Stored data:
....................
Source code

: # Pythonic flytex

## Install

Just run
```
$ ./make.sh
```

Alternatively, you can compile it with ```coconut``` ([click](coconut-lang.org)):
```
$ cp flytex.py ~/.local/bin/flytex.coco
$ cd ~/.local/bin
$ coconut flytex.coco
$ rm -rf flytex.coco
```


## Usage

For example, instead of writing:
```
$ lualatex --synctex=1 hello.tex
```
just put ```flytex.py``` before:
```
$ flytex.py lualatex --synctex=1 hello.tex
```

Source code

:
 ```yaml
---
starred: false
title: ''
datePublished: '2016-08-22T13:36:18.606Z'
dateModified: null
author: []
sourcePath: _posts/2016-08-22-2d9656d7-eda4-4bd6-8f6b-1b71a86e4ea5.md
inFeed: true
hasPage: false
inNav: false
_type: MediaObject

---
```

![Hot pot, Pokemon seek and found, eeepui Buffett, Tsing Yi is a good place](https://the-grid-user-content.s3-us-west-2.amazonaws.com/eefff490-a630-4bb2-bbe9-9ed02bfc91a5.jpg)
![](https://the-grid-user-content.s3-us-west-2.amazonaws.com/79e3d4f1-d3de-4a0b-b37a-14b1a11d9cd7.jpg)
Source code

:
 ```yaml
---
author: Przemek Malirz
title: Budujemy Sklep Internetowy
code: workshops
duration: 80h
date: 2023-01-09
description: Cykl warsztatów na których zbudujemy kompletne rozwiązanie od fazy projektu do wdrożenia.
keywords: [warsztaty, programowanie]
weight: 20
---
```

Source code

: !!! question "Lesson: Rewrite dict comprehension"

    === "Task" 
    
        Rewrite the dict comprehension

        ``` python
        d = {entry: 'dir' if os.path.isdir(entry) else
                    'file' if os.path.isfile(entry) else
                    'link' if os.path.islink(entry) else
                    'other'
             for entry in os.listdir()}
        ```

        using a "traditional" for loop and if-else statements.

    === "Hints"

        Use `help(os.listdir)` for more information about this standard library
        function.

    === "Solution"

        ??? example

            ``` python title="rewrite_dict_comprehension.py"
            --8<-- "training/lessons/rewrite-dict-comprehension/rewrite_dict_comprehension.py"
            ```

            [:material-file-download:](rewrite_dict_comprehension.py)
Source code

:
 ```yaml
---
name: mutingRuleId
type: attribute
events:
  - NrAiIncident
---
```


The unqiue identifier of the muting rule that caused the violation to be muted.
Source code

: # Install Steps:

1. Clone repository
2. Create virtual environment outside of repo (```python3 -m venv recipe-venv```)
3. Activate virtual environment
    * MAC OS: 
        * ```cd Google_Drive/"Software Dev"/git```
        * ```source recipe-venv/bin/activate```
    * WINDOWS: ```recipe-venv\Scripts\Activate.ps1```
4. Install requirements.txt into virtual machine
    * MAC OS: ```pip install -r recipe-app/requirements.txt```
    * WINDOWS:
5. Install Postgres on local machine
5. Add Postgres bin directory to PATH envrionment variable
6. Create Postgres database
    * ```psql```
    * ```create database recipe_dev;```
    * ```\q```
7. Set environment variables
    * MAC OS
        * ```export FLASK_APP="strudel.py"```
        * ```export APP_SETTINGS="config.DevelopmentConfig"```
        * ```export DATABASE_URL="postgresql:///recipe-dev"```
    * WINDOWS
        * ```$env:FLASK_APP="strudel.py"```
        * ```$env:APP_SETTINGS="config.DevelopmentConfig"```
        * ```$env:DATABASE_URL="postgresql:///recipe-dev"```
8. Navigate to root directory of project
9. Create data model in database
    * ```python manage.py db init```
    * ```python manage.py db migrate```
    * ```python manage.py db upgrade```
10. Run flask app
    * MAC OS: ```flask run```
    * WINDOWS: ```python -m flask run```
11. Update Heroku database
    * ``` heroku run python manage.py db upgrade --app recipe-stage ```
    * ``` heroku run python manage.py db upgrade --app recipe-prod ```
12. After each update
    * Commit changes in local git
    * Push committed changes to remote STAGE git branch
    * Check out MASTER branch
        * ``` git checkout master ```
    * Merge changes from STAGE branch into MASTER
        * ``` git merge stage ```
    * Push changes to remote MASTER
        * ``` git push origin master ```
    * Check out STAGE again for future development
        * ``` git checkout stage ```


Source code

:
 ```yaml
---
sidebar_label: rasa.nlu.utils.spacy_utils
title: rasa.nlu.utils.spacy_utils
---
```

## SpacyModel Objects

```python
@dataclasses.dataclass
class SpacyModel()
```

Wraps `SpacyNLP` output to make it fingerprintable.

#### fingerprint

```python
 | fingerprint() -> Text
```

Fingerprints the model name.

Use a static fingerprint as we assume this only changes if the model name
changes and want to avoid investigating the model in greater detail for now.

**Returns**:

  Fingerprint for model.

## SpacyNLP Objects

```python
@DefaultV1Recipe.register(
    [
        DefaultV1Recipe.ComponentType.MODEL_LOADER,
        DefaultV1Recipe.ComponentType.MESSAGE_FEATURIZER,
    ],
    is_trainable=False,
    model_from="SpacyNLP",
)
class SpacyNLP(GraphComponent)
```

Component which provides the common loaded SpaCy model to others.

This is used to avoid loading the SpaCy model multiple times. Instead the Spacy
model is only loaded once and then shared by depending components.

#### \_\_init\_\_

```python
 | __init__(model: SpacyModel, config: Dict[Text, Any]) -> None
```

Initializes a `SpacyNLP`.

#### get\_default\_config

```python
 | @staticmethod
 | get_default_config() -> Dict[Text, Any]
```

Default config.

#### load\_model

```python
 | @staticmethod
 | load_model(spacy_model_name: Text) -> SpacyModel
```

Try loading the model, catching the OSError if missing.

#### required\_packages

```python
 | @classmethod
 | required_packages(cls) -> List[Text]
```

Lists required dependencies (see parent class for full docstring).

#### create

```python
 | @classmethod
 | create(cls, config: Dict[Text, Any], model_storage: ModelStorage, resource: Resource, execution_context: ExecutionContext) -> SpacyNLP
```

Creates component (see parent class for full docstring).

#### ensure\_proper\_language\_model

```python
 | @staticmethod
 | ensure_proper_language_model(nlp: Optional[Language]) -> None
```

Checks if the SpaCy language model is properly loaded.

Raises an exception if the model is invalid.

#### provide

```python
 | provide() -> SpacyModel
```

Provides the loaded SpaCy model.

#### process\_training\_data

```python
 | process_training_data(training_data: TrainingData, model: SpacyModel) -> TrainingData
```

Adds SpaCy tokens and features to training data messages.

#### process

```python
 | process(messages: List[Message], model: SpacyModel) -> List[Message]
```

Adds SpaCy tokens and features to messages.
....................
#### [Requirement]
Filter the entries down to the lines that hold "docstring". Copy those lines.

#### [Solution]
Lists required dependencies (see parent class for full docstring).
Creates component (see parent class for full docstring).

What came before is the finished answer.